**EXERCISE DESCRIPTION:** Looking at the records below, count how many lines contain the string "them". Give that number alone.

**MATERIAL FOR THIS TASK:**
┌──

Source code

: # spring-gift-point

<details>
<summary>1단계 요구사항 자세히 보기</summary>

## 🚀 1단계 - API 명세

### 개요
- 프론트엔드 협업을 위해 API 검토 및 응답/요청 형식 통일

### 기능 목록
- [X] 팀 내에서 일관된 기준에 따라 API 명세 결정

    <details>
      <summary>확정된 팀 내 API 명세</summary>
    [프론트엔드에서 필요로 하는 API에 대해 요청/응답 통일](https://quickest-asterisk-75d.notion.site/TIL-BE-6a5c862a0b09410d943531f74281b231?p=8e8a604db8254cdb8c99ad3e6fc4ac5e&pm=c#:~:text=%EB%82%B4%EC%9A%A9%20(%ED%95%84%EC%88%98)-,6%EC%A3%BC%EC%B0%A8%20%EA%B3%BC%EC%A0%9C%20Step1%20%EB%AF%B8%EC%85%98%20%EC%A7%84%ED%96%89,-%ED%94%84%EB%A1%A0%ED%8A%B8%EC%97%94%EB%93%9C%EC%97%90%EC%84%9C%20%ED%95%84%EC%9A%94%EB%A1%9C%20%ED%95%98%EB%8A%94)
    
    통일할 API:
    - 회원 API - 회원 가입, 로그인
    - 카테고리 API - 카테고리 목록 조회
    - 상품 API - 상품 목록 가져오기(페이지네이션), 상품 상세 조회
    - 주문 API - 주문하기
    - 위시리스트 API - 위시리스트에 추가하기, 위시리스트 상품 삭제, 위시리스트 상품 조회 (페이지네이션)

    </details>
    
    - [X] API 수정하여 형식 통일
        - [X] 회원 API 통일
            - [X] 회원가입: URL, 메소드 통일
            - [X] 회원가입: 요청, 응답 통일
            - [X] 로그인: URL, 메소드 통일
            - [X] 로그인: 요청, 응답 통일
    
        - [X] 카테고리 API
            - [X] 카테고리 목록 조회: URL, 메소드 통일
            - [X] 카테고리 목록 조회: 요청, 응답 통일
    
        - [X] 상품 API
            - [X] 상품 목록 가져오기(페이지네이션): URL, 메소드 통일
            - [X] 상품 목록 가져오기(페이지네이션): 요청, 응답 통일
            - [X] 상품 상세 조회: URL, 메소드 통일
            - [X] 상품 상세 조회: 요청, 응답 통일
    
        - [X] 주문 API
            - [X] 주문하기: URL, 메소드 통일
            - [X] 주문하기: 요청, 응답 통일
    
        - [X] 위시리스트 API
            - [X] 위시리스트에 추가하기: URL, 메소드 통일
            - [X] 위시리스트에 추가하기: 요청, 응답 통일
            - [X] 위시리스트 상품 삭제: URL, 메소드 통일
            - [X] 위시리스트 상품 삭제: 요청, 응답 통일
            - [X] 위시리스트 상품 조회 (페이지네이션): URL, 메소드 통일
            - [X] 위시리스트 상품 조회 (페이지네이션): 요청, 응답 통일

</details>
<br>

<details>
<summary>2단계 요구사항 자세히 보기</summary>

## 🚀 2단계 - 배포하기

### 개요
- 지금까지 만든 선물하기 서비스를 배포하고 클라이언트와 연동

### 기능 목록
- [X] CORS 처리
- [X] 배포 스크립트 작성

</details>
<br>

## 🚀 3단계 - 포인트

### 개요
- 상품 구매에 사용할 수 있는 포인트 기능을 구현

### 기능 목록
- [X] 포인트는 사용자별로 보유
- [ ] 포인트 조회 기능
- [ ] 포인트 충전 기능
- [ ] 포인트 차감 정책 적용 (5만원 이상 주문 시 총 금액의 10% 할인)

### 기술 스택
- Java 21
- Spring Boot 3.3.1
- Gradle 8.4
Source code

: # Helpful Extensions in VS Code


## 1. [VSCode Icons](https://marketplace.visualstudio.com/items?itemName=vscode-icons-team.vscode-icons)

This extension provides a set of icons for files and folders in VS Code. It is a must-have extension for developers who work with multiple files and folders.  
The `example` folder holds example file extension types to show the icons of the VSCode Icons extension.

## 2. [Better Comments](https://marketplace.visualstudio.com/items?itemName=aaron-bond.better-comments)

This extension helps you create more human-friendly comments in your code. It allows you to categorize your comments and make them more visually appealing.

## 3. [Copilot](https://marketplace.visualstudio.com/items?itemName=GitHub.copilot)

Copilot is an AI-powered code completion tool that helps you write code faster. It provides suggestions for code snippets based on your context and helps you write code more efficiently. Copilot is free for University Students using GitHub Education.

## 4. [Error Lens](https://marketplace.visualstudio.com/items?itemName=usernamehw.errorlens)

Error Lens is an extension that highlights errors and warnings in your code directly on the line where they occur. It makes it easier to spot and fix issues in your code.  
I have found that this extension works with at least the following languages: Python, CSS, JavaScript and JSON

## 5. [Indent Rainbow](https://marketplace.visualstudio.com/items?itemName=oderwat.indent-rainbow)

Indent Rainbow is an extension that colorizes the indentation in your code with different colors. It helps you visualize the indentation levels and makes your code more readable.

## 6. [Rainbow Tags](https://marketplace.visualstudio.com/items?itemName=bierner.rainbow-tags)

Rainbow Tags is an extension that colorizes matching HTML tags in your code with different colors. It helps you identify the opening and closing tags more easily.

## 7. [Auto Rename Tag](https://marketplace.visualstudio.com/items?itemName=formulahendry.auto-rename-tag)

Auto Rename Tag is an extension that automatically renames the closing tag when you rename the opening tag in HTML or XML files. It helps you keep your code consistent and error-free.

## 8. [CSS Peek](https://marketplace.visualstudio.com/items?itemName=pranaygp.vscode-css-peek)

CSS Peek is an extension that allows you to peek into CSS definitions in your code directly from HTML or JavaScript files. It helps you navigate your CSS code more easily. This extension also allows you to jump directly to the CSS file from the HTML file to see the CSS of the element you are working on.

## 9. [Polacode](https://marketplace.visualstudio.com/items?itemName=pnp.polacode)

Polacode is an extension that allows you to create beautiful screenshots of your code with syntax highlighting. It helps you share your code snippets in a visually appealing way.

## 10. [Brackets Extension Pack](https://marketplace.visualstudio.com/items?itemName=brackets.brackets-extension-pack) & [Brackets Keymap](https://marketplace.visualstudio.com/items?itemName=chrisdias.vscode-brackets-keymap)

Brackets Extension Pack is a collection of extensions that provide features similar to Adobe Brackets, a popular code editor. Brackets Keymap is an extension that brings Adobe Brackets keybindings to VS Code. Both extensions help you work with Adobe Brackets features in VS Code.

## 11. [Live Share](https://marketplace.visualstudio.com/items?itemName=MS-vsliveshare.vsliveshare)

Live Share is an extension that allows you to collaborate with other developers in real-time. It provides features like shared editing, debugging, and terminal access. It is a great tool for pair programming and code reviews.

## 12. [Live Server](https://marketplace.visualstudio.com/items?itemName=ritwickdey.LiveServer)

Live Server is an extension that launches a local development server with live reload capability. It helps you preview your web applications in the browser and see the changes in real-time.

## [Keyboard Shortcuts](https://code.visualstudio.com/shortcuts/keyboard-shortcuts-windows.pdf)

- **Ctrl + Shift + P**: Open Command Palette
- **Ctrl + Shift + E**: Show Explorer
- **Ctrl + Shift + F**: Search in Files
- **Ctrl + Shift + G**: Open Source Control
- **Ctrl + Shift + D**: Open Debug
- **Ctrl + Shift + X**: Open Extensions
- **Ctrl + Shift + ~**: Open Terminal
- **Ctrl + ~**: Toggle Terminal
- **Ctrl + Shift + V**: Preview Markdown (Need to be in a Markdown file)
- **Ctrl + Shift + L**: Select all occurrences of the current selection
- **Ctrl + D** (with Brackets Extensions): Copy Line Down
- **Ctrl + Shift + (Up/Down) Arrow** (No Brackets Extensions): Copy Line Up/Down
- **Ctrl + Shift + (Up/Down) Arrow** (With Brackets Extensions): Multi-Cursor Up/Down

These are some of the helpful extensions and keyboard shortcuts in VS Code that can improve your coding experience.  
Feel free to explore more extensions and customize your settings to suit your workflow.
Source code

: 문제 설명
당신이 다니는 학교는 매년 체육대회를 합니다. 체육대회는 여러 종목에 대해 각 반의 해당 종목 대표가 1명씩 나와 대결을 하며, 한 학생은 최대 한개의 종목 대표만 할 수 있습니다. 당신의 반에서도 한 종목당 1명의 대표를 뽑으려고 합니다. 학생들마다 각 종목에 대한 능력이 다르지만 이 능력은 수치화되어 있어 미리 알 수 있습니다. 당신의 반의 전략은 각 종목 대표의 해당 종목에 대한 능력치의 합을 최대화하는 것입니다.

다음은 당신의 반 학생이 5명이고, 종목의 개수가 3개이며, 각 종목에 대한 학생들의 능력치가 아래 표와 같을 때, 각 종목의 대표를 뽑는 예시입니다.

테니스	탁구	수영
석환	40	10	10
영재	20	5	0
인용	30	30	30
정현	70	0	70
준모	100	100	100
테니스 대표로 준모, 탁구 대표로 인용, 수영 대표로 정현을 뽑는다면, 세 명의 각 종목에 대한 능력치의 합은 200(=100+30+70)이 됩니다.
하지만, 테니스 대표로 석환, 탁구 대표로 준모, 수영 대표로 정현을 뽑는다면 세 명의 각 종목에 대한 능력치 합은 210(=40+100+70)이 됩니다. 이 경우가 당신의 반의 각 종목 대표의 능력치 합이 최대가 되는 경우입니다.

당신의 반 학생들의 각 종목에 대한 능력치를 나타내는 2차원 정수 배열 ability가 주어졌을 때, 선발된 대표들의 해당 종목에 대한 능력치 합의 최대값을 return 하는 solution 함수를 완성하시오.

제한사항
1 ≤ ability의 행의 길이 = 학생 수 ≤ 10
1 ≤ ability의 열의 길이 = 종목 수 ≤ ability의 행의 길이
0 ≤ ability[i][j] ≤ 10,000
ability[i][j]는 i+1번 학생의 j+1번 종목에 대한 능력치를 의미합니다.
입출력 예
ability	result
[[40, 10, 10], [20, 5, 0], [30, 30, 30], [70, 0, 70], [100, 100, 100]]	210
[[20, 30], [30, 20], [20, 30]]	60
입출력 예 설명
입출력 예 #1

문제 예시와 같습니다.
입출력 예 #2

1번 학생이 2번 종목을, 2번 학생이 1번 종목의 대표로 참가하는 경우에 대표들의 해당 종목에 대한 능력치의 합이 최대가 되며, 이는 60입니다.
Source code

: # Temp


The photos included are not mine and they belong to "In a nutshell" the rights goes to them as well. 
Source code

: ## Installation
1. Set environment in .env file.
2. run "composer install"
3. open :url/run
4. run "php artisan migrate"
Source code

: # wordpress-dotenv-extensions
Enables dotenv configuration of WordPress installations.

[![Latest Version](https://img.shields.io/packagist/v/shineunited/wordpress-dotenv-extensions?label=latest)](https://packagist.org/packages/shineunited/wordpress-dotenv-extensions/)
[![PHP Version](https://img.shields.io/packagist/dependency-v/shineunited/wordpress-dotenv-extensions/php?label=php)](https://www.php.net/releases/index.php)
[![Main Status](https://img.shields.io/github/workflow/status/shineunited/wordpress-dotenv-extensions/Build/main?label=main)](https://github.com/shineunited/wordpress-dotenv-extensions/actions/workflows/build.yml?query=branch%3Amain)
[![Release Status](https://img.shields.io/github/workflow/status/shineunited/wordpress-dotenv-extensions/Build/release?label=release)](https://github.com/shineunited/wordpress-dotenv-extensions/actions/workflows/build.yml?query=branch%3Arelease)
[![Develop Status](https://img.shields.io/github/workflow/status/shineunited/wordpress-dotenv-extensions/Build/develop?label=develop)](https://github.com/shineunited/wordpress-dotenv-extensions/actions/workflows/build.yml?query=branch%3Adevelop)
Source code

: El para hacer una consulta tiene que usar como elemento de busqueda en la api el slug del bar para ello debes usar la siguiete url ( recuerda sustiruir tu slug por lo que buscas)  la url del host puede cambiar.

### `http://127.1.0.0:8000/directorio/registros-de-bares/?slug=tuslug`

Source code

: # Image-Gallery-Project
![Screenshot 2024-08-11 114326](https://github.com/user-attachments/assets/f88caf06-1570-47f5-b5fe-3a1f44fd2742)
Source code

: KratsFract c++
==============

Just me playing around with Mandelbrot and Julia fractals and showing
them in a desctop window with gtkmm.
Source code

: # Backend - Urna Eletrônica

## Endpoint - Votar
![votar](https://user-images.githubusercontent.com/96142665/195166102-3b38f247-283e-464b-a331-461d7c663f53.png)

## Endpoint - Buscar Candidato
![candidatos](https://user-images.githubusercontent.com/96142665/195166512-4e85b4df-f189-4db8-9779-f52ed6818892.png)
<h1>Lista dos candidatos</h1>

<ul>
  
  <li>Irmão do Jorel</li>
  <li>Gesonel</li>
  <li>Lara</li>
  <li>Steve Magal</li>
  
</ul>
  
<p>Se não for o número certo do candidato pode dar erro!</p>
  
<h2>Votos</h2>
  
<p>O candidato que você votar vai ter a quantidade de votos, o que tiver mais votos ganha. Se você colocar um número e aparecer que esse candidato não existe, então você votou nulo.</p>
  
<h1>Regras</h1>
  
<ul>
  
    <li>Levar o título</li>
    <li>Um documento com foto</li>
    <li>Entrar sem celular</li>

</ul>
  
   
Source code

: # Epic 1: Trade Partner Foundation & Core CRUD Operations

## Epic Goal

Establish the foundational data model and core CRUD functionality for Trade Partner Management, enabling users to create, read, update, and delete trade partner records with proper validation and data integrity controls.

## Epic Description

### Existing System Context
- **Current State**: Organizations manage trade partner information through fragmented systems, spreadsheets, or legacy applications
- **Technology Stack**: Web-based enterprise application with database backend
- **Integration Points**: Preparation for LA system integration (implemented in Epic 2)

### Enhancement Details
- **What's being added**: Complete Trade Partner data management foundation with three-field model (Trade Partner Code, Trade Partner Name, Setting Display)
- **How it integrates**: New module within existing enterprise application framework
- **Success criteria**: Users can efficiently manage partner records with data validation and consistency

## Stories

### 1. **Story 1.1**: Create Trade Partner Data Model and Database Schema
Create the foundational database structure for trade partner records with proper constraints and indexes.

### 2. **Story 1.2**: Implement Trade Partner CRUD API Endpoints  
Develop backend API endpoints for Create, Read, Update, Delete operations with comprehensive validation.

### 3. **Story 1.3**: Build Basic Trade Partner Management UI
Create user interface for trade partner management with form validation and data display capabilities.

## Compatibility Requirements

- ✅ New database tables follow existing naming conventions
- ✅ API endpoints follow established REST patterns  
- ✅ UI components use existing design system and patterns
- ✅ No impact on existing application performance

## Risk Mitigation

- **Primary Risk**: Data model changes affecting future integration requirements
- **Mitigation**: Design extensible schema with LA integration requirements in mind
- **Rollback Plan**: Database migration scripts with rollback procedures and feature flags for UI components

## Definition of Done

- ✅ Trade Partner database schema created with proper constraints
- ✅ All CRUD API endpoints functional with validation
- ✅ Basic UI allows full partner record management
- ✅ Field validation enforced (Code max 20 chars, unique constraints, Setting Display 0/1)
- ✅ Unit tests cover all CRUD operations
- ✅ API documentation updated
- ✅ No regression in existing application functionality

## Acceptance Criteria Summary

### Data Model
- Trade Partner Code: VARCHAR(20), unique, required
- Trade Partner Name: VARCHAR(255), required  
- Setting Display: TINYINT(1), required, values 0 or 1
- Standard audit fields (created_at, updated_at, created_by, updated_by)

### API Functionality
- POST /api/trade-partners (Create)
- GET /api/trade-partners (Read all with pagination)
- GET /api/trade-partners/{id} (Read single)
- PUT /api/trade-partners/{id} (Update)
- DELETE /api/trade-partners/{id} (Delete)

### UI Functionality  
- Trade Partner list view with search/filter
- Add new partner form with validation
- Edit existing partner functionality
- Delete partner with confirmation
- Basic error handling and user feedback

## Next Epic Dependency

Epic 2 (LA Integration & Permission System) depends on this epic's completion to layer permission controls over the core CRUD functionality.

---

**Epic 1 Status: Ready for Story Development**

└──

**SOLUTION:** 3